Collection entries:
==============================
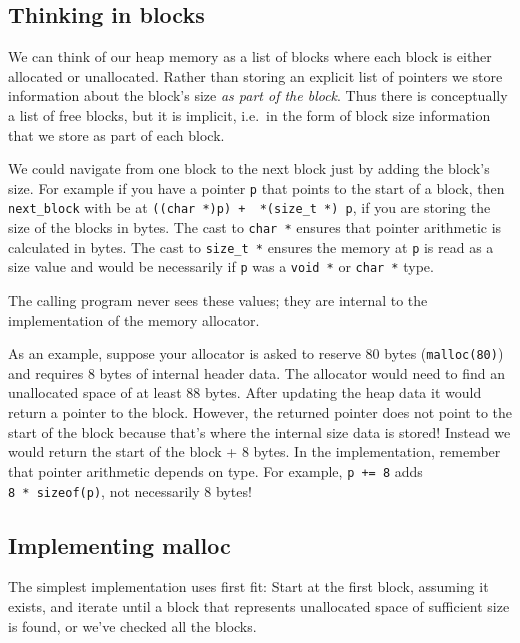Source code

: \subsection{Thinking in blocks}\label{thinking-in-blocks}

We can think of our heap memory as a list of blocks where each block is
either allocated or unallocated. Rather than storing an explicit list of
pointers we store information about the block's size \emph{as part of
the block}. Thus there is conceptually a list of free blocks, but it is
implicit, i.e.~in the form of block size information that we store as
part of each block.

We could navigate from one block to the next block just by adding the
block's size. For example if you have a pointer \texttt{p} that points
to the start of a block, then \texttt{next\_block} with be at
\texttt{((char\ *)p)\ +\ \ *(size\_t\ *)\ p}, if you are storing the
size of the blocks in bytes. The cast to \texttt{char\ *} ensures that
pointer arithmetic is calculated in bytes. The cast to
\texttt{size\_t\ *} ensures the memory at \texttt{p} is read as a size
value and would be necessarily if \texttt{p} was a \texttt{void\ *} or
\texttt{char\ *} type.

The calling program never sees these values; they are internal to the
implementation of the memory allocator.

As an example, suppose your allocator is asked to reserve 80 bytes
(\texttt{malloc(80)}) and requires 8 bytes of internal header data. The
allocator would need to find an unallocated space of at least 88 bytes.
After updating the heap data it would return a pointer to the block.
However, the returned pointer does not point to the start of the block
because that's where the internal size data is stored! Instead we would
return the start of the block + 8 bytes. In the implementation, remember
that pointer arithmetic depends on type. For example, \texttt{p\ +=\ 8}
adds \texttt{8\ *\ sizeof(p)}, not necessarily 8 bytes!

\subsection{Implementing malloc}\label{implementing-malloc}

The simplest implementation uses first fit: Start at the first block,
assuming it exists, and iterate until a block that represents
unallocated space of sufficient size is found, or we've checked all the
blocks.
==============================
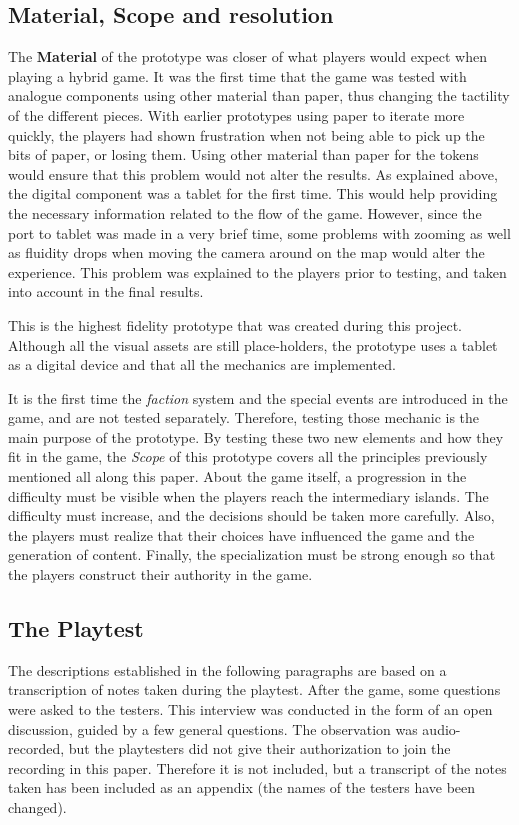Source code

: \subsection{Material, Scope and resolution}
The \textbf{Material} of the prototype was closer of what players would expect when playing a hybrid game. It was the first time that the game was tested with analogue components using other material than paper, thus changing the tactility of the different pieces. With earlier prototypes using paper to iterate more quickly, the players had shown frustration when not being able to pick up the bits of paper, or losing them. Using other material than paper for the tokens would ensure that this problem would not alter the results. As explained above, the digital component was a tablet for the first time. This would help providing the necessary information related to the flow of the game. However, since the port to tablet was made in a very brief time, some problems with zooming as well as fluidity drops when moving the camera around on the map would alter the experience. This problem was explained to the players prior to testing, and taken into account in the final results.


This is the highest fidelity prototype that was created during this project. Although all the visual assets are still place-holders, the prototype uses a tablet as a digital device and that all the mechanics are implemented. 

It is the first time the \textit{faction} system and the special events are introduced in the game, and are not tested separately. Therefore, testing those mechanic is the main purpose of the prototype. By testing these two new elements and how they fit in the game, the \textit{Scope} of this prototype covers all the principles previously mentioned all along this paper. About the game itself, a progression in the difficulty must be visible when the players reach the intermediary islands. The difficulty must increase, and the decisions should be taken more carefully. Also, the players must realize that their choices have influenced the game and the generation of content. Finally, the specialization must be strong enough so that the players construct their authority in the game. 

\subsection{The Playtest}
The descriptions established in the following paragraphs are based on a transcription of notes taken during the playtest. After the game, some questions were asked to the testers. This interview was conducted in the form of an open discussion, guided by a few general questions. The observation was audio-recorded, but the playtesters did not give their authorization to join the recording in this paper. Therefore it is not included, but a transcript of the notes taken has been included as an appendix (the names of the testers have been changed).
==============================
One number makes up the answer: the number of lines among the entries that include the word "information".

Result of the exercise
3